Service d'Hématologie, Oncologie et Rhumatologie pédiatrique, Cliniques universitaires Saint-Luc, Brussels, Belgium.
Pôle de pathologies rhumatismales systémiques et inflammatoires, Institut de Recherche Expérimentale et Clinique, Université catholique de Louvain, Brussels, Belgium.
Ann Rheum Dis. 2023 Dec;82(12):1538-1546. doi: 10.1136/ard-2023-224068. Epub 2023 Jul 28.
Transcriptomic profiling of synovial tissue from patients with early, untreated rheumatoid arthritis (RA) was used to explore the ability of unbiased, data-driven approaches to define clinically relevant subgroups.
RNASeq was performed on 74 samples, with disease activity data collected at inclusion. Principal components analysis (PCA) and unsupervised clustering were used to define patient clusters based on expression of the most variable genes, followed by pathway analysis and inference of relative abundance of immune cell subsets. Histological assessment and multiplex immunofluorescence (for CD45, CD68, CD206) were performed on paraffin sections.
PCA on expression of the (n=894) most variable genes across this series did not divide samples into distinct groups, instead yielding a continuum correlated with baseline disease activity. Two patient clusters (PtC1, n=52; PtC2, n=22) were defined based on expression of these genes. PtC1, with significantly higher disease activity and probability of response to methotrexate therapy, showed upregulation of immune system genes; PtC2 showed upregulation of lipid metabolism genes, described to characterise tissue resident or M2-like macrophages. In keeping with these data, M2-like:M1-like macrophage ratios were inversely correlated with disease activity scores and were associated with lower synovial immune infiltration and the presence of thinner, M2-like macrophage-rich synovial lining layers.

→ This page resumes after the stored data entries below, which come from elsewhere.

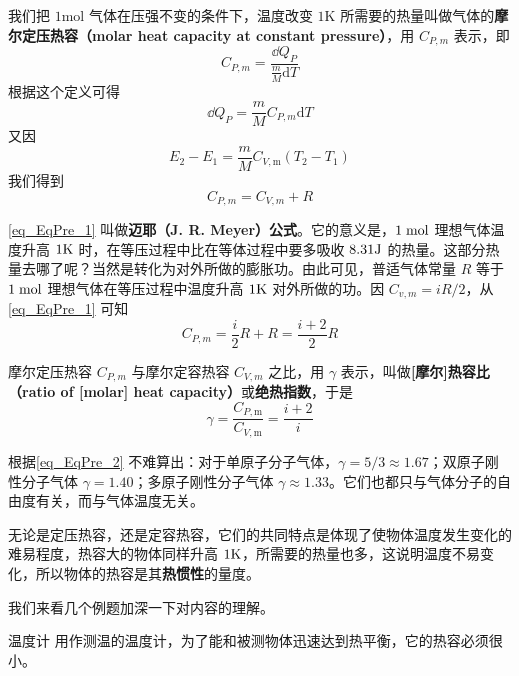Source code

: 我们把 $1\mathrm{mol}$ 气体在压强不变的条件下，温度改变 $1\mathrm K$ 所需要的热量叫做气体的\textbf{摩尔定压热容（molar heat capacity at constant pressure）}，用 $C_{P,m}$ 表示，即
\begin{equation}
C_{P, {m}}=\frac{\dd Q_{P}}{\frac{m}{M} \mathrm{d} T}
\end{equation}
根据这个定义可得
\begin{equation}
\dd Q_{P}=\frac{m}{M} C_{P, {m}} \mathrm{d} T
\end{equation}
又因
\begin{equation}
E_{2}-E_{1}=\frac{m}{M} C_{V, \mathrm{m}}\left(T_{2}-T_{1}\right)
\end{equation}
我们得到
\begin{equation} \label{eq_EqPre_1}
C_{P, m}=C_{V, m}+R
\end{equation}

\autoref{eq_EqPre_1} 叫做\textbf{迈耶（J. R. Meyer）公式}。它的意义是，$1\; \rm mol$ 理想气体温度升高 $1\rm K$ 时，在等压过程中比在等体过程中要多吸收 $8. 31\rm J $ 的热量。这部分热量去哪了呢？当然是转化为对外所做的膨胀功。由此可见，普适气体常量 $R$ 等于 $1\;\rm mol$ 理想气体在等压过程中温度升高 $1\rm K$ 对外所做的功。因 $C_{v, m}=iR/2$，从\autoref{eq_EqPre_1} 可知
\begin{equation}
C_{P, {m}}=\frac{i}{2} R+R=\frac{i+2}{2} R
\end{equation}

摩尔定压热容 $C_{P,m}$ 与摩尔定容热容 $C_{V,m}$ 之比，用 $\gamma$ 表示，叫做\textbf{[摩尔]热容比（ratio of [molar] heat capacity）}或\textbf{绝热指数}，于是
\begin{equation} \label{eq_EqPre_2}
\gamma=\frac{C_{P, \mathrm{m}}}{C_{V, \mathrm{m}}}=\frac{i+2}{i}
\end{equation}

根据\autoref{eq_EqPre_2} 不难算出：对于单原子分子气体，$\gamma=5/3\approx 1.67$；双原子刚性分子气体 $\gamma=1.40$；多原子刚性分子气体 $\gamma\approx 1. 33 $。它们也都只与气体分子的自由度有关，而与气体温度无关。

无论是定压热容，还是定容热容，它们的共同特点是体现了使物体温度发生变化的难易程度，热容大的物体同样升高 $1\rm K$，所需要的热量也多，这说明温度不易变化，所以物体的热容是其\textbf{热惯性}的量度。

我们来看几个例题加深一下对内容的理解。

\begin{example}{温度计}
用作测温的温度计，为了能和被测物体迅速达到热平衡，它的热容必须很小。
\end{example}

In this large series of early, untreated RA, we show that the synovial transcriptome closely mirrors clinical disease activity and correlates with synovial inflammation. Intriguingly, lower inflammation and disease activity are associated with higher ratios of M2:M1 macrophages, particularly striking in the synovial lining layer. This may point to a protective role for tissue resident macrophages in RA.
对未经治疗的早期类风湿关节炎(RA)患者的滑膜组织进行转录组分析,以探索无偏倚、数据驱动的方法定义临床相关亚组的能力。
对 74 例样本进行了 RNA-seq 分析,并在纳入时收集了疾病活动数据。基于最具变异性基因的表达,采用主成分分析(PCA)和无监督聚类定义患者聚类,然后进行途径分析和免疫细胞亚群相对丰度推断。对石蜡切片进行组织学评估和多重免疫荧光(用于 CD45、CD68、CD206)。
对该系列中(n=894)最具变异性基因的表达进行 PCA 分析并未将样本分为不同的组,而是产生了与基线疾病活动相关的连续体。根据这些基因的表达,定义了两个患者聚类(PtC1,n=52;PtC2,n=22)。PtC1 具有显著更高的疾病活动度和对甲氨蝶呤治疗反应的可能性,表现出免疫系统基因的上调;PtC2 表现出脂质代谢基因的上调,这些基因被描述为特征组织驻留或 M2 样巨噬细胞。与这些数据一致,M2 样:M1 样巨噬细胞比值与疾病活动评分呈负相关,与较低的滑膜免疫浸润和较薄的、富含 M2 样巨噬细胞的滑膜衬里层有关。
在这项大型早期未经治疗的 RA 系列研究中,我们表明滑膜转录组与临床疾病活动密切相关,并与滑膜炎症相关。有趣的是,较低的炎症和疾病活动与更高的 M2:M1 巨噬细胞比值相关,在滑膜衬里层尤为明显。这可能表明组织驻留巨噬细胞在 RA 中具有保护作用。